In order to reduce fuel consumption and thus pollutant emissions, the automotive industry is increasingly developing lightweight construction concepts that are accompanied by an increasing usage of aluminum materials. Due to poor weldability of aluminum in combination with other materials, mechanical joining methods such as clinching were developed and established in series production. In order to predict the relevant characteristics of clinched joints and to ensure the reliability of the process, it is simulated numerically during product development processes. In this regard, the predictive accuracy of the simulated process highly depends on the implemented friction model. In particular, the frictional behavior between the sheet metals as well as between the sheet metal and clinching tools has a significant impact on the geometrical formation of the clinched joint. No testing methods exist that can sufficiently investigate the frictional behavior in sheet materials, especially under high interface pressures, different relative velocities, and long friction paths, while allowing a decoupled consideration of the test parameters.

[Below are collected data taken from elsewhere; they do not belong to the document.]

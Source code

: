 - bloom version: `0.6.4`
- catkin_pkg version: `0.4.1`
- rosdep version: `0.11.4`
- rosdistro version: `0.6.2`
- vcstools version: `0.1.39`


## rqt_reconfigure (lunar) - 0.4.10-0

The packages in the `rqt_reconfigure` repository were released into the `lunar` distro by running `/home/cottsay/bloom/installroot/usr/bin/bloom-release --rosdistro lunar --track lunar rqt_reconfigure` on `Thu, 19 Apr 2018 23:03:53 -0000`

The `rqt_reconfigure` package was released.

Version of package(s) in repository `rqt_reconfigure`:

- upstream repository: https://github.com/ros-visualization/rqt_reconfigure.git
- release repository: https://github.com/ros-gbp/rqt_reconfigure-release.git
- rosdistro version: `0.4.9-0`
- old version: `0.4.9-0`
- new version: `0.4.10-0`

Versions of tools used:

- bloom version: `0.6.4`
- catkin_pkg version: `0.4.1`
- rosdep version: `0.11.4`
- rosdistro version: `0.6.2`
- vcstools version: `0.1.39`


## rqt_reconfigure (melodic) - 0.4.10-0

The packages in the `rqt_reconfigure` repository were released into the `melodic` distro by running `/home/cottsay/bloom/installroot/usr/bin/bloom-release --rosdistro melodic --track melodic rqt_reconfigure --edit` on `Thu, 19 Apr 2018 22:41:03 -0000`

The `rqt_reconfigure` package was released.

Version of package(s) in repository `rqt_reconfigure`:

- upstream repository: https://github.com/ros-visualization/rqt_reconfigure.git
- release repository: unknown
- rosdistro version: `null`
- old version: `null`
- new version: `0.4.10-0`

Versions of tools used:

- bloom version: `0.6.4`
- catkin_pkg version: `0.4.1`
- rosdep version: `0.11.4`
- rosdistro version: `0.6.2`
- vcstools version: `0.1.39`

This paper describes the development of further testing concepts based on a proven tribo-torsion test method for determining friction coefficients between sheet metal materials for the simulation of clinching processes. For this purpose, the correlation of interface pressure and the relative velocity between aluminum and steel sheet material in clinching processes is investigated using numerical simulation. Based on these findings, the developed concepts focus on determining friction coefficients at interface pressures of the above materials, yield stress, as well as the reproduction of the occurring friction conditions between sheet metal materials and tool surfaces in clinching processes using tool substitutes. Furthermore, wear investigations between sheet metal material and tool surface were carried out in the friction tests with subsequent EDX analyses of the frictioned tool surfaces. The developed method also allows an optical deformation measurement of the sheet metal material specimen by means of digital image correlation (DIC). Based on a methodological approach, the test setups and the test systems used are explained, and the functionality of the concepts is proven by experimental tests using different sheet metal materials.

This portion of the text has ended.